§ **Your instructions**:
Nothing but the lines from the first line of the records through the line with "prop\_P6585s3 & 111275" should be output, exactly as written and free of pictures.

═════ Provided records ═════

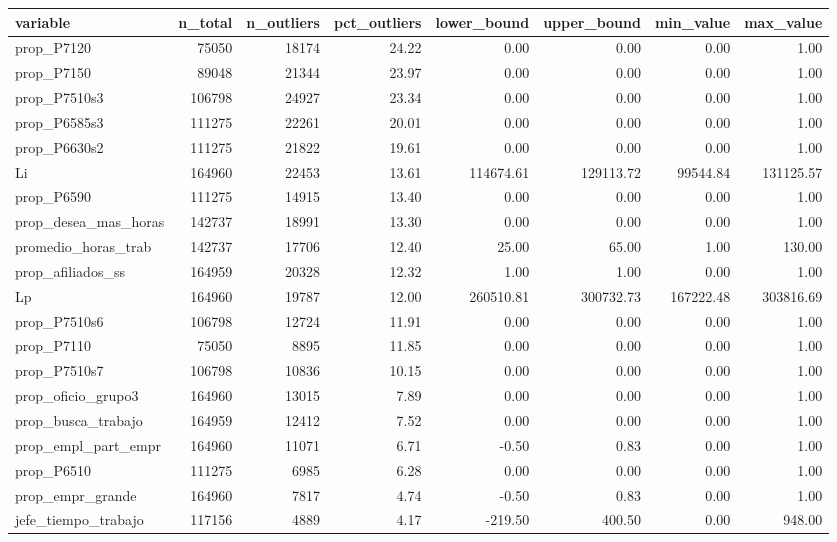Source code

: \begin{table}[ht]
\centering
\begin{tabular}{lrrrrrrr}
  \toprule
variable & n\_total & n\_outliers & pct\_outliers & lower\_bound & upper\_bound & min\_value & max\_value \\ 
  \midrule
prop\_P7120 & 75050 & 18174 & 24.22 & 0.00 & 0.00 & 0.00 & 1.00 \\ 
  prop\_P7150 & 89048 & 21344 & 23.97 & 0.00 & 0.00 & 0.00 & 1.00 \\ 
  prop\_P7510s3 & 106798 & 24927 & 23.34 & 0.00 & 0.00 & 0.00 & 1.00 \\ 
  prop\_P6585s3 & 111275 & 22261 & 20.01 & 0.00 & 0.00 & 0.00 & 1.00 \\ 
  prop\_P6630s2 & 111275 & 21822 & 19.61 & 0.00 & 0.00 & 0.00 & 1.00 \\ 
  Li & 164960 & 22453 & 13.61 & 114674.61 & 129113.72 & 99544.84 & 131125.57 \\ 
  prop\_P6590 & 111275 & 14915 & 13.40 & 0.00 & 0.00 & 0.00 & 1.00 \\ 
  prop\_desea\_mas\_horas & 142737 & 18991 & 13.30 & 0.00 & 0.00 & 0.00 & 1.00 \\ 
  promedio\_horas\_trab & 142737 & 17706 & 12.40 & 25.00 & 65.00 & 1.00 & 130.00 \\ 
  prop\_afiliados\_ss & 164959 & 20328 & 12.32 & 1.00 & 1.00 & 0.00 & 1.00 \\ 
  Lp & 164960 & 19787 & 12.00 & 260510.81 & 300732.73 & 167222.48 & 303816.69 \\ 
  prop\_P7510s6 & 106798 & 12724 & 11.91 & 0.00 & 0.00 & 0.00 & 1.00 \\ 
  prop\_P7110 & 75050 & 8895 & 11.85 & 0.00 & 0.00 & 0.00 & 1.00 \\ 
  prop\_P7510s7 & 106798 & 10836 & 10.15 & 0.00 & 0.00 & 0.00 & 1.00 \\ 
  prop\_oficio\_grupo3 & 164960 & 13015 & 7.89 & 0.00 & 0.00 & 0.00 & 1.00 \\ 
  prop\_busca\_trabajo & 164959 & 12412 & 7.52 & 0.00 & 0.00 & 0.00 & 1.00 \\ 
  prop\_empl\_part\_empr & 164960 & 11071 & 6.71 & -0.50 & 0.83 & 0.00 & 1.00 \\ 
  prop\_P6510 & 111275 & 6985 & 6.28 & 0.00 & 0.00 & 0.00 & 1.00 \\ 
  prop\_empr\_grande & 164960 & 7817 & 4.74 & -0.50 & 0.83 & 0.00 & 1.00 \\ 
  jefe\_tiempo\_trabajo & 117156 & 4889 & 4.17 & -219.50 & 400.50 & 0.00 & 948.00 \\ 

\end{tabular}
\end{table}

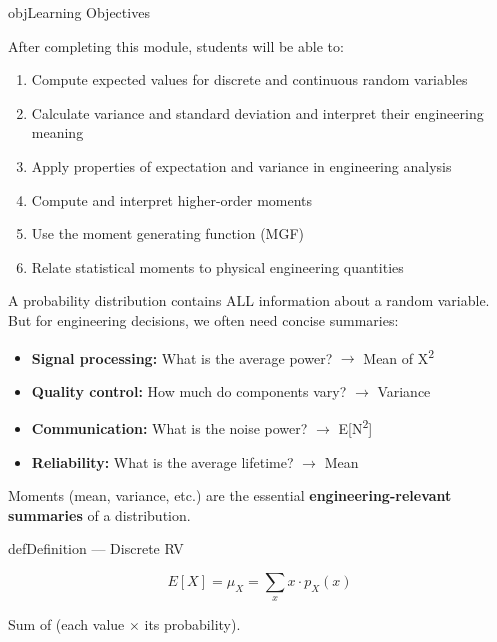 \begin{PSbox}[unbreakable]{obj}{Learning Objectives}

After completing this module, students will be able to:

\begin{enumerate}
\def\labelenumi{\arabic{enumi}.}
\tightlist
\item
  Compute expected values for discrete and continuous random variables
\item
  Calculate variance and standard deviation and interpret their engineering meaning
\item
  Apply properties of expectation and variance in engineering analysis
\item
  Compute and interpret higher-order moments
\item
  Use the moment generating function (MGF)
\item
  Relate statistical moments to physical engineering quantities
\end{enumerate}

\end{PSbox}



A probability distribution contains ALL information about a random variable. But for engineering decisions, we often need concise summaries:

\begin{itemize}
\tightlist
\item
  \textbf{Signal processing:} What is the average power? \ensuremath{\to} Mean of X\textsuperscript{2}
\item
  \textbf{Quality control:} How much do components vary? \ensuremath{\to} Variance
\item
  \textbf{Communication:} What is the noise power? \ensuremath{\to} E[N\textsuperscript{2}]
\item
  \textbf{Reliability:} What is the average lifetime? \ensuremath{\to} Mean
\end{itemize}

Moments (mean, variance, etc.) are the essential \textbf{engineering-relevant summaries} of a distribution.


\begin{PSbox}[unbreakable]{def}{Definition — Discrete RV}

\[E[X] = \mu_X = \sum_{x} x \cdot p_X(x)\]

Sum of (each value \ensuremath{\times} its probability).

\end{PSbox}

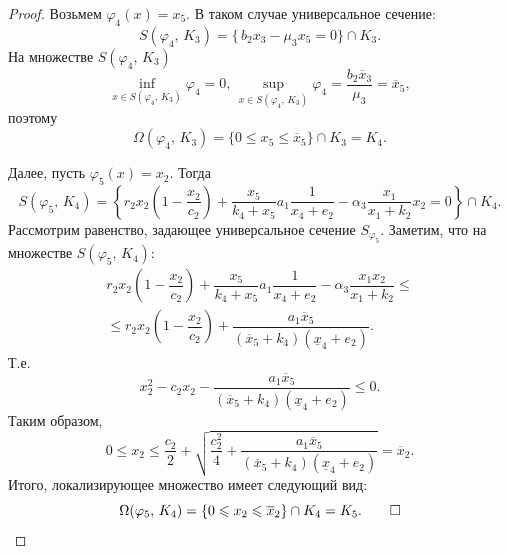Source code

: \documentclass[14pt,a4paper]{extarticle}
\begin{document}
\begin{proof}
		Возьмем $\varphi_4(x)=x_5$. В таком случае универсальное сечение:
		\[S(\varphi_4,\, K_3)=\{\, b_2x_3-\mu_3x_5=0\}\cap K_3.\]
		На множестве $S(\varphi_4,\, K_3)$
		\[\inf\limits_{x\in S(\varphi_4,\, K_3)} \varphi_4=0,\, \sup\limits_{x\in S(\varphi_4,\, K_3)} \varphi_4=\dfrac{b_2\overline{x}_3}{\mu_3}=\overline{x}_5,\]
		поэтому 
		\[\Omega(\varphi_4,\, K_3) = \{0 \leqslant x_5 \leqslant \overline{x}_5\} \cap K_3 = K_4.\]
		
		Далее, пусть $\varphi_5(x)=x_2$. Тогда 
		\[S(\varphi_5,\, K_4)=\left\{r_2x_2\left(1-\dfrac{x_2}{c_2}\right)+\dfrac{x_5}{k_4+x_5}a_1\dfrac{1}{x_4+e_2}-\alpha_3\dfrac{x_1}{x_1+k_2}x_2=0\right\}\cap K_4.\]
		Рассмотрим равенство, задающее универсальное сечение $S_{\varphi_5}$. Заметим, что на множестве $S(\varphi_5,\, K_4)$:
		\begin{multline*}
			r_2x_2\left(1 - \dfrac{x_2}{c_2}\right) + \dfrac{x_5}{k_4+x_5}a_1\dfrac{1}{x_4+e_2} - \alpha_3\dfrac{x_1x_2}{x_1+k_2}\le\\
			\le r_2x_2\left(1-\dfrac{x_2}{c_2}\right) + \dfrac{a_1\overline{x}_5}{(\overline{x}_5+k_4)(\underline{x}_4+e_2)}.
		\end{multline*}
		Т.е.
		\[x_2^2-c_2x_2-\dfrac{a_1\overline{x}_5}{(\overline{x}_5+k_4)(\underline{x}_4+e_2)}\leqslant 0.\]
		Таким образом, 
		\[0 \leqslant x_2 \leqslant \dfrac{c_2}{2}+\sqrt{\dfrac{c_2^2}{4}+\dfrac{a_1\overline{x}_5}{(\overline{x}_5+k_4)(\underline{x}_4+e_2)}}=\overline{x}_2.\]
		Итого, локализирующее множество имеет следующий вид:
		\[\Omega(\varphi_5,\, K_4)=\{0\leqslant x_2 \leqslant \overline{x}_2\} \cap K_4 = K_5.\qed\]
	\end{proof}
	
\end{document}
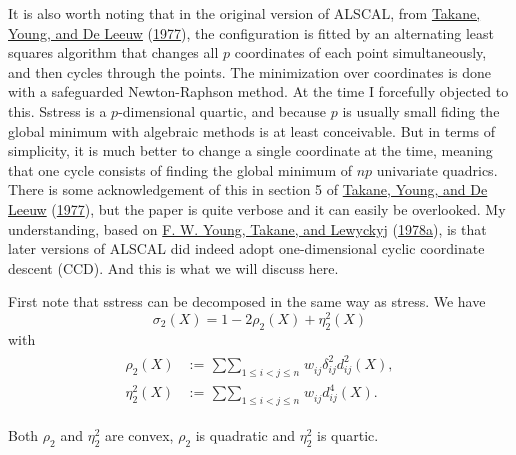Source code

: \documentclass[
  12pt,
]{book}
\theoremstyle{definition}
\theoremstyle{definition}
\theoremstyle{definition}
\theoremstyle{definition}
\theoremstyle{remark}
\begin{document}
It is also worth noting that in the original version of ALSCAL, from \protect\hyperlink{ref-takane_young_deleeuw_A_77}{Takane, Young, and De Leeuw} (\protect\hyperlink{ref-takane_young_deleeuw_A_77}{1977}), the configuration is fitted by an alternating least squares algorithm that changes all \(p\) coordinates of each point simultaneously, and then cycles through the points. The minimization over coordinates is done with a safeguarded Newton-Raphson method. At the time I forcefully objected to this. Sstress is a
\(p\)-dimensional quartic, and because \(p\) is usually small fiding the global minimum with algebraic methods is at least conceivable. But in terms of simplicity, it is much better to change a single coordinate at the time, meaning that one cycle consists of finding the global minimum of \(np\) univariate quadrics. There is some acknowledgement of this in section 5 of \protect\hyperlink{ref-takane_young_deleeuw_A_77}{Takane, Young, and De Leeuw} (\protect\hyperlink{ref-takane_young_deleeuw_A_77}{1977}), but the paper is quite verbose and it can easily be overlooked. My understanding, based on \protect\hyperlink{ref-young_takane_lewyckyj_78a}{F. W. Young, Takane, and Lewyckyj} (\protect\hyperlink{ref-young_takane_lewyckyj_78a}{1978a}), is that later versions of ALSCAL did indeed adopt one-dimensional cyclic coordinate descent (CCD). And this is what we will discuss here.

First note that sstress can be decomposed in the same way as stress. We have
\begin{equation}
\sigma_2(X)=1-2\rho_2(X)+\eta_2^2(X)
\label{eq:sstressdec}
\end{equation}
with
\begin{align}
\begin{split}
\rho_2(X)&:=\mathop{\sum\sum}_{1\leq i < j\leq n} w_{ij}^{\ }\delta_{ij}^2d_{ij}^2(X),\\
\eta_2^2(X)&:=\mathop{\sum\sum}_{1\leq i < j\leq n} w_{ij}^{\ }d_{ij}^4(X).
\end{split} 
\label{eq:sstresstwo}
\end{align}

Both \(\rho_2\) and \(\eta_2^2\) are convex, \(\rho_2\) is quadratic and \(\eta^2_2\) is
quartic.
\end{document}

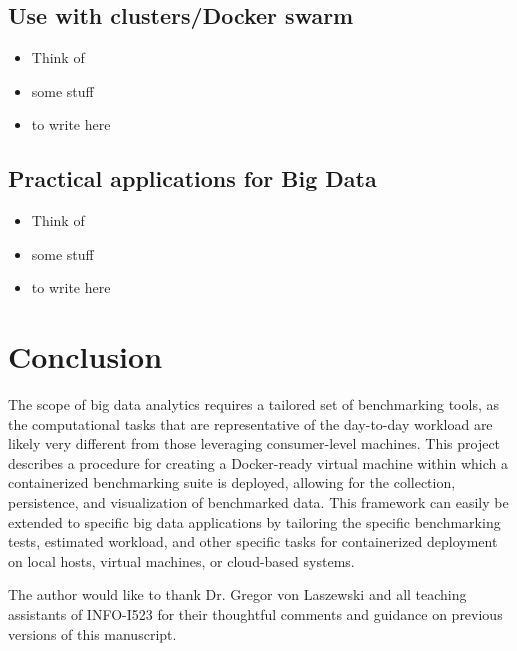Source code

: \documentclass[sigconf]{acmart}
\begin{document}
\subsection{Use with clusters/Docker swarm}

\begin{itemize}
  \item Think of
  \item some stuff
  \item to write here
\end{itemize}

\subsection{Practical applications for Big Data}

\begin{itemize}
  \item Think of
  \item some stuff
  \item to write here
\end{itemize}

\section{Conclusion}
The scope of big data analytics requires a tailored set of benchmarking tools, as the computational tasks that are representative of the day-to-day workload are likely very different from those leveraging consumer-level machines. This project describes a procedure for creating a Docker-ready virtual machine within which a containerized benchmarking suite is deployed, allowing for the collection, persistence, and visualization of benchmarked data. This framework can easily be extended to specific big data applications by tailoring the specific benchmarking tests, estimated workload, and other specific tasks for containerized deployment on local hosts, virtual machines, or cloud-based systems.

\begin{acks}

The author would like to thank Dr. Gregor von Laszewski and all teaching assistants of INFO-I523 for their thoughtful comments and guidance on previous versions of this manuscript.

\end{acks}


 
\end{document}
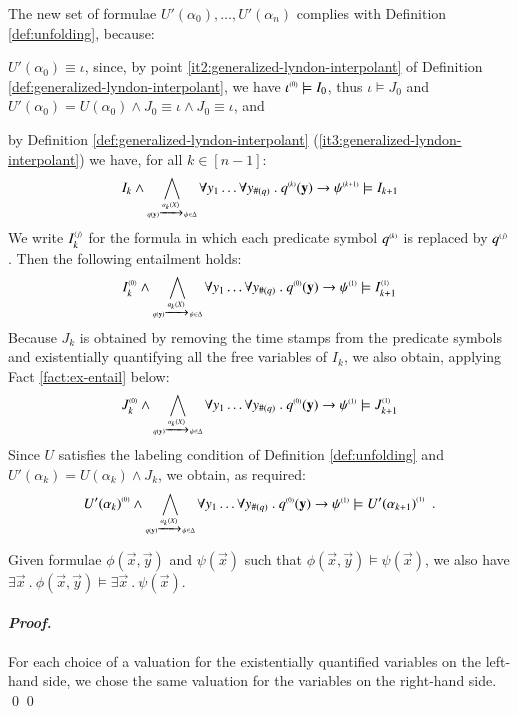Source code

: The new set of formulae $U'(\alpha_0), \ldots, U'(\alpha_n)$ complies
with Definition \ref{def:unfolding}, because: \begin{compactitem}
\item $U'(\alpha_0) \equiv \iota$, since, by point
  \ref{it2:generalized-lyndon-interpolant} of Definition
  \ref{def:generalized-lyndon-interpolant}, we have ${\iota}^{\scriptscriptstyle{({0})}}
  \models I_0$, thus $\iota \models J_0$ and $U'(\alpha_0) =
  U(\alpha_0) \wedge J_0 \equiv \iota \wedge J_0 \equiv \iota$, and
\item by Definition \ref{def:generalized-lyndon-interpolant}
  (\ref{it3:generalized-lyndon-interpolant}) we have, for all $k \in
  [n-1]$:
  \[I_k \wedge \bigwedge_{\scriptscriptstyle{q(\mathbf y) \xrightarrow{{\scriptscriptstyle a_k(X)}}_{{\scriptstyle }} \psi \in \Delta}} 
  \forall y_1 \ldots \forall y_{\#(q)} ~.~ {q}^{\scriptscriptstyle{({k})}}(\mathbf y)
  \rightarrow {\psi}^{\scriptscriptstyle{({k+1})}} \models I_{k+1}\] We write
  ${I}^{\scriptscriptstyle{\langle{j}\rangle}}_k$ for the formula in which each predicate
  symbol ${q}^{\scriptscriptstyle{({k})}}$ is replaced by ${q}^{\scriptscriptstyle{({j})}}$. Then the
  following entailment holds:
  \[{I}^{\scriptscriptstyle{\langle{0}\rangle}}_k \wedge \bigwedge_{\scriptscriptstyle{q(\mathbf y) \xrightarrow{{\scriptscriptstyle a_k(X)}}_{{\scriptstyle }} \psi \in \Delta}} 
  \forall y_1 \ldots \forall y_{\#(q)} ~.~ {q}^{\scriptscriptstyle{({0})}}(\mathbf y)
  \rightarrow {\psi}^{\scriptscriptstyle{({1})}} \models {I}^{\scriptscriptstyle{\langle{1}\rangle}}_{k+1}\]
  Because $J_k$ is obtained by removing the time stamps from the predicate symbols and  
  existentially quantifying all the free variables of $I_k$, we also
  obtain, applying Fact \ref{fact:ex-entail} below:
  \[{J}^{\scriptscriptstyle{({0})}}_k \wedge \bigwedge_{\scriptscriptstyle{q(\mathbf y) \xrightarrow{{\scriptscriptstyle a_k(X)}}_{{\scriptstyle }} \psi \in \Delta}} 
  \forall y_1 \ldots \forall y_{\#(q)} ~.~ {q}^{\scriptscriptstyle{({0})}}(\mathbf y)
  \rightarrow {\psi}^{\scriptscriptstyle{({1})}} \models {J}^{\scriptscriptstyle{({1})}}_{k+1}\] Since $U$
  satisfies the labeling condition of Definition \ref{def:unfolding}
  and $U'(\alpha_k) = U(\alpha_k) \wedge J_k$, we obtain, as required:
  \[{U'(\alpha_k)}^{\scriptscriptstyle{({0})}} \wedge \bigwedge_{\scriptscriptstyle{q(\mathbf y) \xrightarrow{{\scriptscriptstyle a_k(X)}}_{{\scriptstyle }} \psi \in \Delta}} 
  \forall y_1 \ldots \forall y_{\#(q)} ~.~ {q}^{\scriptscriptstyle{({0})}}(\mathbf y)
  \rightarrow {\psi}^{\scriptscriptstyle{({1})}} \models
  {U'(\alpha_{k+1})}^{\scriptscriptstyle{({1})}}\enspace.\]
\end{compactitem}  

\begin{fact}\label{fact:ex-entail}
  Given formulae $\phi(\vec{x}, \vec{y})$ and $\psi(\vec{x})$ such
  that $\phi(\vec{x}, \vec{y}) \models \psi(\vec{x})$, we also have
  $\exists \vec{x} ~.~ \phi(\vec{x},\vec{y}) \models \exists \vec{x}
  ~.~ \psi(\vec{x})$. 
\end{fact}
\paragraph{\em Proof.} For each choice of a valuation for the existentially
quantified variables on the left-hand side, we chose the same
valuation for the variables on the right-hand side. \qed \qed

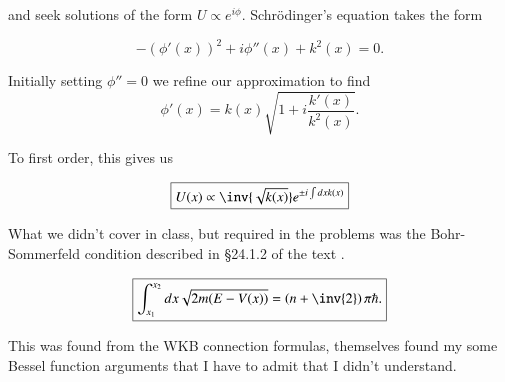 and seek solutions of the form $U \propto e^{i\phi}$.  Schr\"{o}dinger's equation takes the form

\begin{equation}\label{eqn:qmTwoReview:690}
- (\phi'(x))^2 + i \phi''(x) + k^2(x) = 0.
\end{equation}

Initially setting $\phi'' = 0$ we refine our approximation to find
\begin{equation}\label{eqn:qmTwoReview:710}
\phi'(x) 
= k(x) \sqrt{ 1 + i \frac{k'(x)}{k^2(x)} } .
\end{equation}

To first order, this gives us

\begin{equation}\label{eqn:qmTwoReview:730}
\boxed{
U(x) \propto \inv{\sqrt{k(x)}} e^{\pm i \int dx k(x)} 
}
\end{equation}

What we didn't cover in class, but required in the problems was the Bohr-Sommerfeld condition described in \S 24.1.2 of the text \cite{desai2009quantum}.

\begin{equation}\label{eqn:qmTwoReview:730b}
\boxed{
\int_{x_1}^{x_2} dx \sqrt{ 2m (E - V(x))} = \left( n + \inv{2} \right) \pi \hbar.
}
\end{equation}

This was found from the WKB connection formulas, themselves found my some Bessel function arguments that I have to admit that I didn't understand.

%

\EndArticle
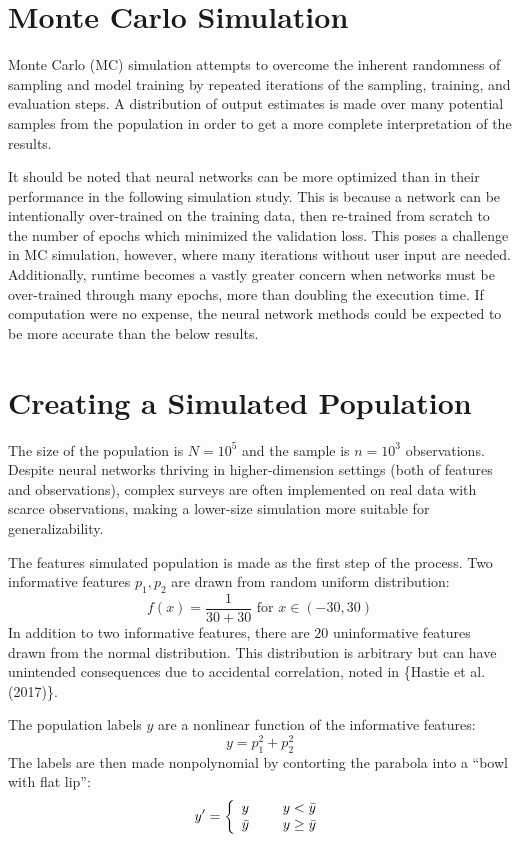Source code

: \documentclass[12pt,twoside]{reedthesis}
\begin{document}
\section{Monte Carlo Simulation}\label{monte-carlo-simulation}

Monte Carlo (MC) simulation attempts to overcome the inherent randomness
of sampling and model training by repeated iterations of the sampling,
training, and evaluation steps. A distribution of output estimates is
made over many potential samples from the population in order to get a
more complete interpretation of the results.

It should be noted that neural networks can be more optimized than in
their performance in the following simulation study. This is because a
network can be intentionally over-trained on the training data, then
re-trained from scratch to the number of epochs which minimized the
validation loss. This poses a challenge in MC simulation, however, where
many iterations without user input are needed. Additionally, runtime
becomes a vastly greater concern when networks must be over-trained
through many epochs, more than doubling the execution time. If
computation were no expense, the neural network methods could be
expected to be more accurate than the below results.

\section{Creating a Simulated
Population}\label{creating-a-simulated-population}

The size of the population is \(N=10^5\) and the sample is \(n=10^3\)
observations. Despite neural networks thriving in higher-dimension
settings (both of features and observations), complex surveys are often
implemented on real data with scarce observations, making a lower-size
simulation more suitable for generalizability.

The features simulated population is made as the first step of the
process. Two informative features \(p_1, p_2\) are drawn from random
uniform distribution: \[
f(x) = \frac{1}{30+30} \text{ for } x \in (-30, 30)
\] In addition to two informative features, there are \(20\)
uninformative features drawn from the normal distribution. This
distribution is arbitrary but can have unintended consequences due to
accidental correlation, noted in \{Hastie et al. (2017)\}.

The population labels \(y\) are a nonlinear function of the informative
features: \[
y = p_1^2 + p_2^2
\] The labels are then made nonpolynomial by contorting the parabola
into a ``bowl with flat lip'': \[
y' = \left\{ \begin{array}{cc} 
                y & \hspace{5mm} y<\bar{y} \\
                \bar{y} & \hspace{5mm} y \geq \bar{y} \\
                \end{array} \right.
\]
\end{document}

═════

§ **Result for this task**:
Source code

: \begin{table}[ht]
\centering
\begin{tabular}{lrrrrrrr}
  \toprule
variable & n\_total & n\_outliers & pct\_outliers & lower\_bound & upper\_bound & min\_value & max\_value \\ 
  \midrule
prop\_P7120 & 75050 & 18174 & 24.22 & 0.00 & 0.00 & 0.00 & 1.00 \\ 
  prop\_P7150 & 89048 & 21344 & 23.97 & 0.00 & 0.00 & 0.00 & 1.00 \\ 
  prop\_P7510s3 & 106798 & 24927 & 23.34 & 0.00 & 0.00 & 0.00 & 1.00 \\ 
  prop\_P6585s3 & 111275 & 22261 & 20.01 & 0.00 & 0.00 & 0.00 & 1.00 \\ 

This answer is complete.